Dataset entries

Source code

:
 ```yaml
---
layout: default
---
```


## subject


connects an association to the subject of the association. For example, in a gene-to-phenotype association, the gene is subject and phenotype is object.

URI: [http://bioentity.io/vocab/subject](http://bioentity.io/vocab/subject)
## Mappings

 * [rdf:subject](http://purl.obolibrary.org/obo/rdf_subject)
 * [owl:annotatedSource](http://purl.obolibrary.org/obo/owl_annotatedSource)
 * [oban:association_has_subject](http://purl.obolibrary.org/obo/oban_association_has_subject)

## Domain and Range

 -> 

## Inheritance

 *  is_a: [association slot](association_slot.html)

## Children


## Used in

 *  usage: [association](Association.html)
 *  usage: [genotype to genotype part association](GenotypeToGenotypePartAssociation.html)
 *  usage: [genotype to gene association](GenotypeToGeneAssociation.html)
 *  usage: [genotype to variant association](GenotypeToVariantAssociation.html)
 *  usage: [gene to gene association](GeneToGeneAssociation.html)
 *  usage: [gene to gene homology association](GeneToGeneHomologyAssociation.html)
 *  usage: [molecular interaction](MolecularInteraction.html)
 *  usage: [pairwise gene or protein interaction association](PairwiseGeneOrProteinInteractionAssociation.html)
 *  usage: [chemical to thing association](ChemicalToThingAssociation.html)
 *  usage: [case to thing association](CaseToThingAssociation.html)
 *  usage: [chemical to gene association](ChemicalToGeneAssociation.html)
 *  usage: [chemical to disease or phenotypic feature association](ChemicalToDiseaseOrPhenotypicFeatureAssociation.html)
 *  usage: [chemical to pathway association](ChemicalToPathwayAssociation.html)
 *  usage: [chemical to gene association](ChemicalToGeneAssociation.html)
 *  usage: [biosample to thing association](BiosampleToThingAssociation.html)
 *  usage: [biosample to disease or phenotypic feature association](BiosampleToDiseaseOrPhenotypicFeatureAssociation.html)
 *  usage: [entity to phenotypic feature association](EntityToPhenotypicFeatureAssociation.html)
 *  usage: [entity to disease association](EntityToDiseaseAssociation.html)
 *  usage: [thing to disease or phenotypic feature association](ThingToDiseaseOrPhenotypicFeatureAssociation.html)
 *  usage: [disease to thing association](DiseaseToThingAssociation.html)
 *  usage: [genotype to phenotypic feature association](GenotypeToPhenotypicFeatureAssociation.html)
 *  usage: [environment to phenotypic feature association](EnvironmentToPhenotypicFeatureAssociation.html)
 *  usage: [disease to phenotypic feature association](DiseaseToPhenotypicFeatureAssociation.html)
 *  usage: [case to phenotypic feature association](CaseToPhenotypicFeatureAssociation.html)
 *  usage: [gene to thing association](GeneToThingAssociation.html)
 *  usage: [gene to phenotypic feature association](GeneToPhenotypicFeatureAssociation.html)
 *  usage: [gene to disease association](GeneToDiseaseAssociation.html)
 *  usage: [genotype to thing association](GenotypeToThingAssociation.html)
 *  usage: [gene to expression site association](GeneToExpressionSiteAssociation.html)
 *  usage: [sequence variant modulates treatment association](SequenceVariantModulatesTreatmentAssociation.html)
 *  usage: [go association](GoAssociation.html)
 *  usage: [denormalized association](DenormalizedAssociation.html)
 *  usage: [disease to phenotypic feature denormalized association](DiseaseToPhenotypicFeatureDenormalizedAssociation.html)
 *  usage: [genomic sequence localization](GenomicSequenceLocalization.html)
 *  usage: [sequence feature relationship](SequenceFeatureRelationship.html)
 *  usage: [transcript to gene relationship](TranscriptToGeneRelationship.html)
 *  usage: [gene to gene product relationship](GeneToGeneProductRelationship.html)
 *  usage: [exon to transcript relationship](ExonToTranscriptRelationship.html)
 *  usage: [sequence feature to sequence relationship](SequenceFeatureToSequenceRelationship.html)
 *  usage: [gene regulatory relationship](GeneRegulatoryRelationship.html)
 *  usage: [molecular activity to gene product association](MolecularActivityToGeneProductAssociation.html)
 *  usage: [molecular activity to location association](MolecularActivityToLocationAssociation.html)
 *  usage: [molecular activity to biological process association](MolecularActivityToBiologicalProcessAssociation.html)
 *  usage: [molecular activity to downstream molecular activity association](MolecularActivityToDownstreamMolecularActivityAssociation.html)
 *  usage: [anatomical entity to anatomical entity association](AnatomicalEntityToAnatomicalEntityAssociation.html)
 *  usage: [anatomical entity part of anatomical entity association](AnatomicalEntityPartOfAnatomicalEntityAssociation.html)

==

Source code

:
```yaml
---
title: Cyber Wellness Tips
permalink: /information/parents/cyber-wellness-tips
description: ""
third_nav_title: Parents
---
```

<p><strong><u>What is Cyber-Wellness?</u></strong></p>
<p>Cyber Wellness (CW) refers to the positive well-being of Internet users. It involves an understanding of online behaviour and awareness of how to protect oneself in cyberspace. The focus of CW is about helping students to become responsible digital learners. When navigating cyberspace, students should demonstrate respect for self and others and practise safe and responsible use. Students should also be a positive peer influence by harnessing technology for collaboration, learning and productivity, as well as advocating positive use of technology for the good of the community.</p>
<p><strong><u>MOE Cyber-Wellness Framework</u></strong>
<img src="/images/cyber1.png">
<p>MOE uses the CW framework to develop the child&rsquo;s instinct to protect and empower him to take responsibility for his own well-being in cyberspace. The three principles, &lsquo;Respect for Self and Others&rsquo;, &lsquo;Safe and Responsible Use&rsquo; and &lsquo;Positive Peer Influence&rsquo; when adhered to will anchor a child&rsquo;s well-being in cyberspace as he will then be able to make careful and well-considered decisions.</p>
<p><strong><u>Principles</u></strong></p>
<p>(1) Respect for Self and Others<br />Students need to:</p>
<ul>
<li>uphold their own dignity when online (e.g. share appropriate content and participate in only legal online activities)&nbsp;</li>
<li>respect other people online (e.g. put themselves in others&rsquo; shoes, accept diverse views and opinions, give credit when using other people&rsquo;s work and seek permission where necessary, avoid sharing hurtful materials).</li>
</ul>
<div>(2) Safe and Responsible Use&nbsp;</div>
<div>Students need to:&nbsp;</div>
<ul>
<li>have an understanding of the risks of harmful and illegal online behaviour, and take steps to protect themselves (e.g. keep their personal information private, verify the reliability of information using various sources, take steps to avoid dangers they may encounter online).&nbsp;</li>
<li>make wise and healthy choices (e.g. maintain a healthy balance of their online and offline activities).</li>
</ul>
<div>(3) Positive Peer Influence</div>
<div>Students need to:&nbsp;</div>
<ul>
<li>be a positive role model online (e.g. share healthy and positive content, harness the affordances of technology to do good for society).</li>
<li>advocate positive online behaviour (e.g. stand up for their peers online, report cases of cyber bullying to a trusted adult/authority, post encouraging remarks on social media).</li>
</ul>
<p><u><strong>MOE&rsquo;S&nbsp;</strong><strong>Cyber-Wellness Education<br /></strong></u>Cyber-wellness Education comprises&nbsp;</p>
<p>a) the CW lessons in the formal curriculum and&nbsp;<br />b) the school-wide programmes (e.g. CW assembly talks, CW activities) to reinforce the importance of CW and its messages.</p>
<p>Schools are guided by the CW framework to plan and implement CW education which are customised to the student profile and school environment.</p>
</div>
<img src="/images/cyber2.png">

...

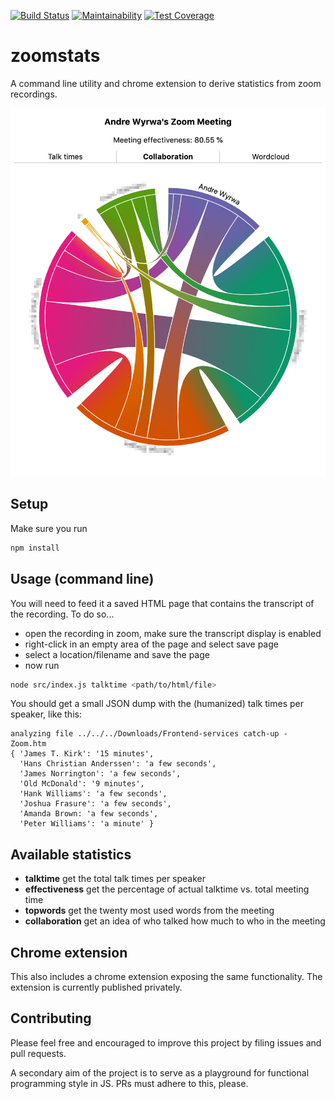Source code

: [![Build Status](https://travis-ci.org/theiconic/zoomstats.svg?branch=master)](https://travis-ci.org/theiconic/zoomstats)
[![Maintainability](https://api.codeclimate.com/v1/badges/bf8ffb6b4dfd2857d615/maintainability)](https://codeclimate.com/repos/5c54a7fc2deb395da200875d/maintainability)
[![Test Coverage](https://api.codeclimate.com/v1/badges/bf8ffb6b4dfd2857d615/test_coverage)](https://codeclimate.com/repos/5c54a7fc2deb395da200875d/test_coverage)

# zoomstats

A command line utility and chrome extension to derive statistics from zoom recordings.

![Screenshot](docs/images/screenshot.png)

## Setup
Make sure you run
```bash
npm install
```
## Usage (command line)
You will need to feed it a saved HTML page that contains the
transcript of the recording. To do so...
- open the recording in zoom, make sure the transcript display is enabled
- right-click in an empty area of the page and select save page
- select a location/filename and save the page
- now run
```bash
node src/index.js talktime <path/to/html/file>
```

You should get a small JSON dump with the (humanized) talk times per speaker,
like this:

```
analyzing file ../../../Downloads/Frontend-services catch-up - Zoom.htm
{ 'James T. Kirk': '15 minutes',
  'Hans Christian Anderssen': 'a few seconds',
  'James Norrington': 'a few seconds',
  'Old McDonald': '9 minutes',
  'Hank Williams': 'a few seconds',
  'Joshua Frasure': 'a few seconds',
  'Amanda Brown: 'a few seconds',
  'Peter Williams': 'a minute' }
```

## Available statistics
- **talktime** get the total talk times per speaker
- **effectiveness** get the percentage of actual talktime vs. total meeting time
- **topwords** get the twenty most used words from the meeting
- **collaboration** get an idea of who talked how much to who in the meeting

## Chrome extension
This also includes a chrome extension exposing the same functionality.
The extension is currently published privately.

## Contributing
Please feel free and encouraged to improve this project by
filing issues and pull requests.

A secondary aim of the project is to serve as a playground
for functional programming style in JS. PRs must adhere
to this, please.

● **About this exercise**
The count alone is needed: how many lines of these entries contain the word "biosample"?

● **Worked solution**
2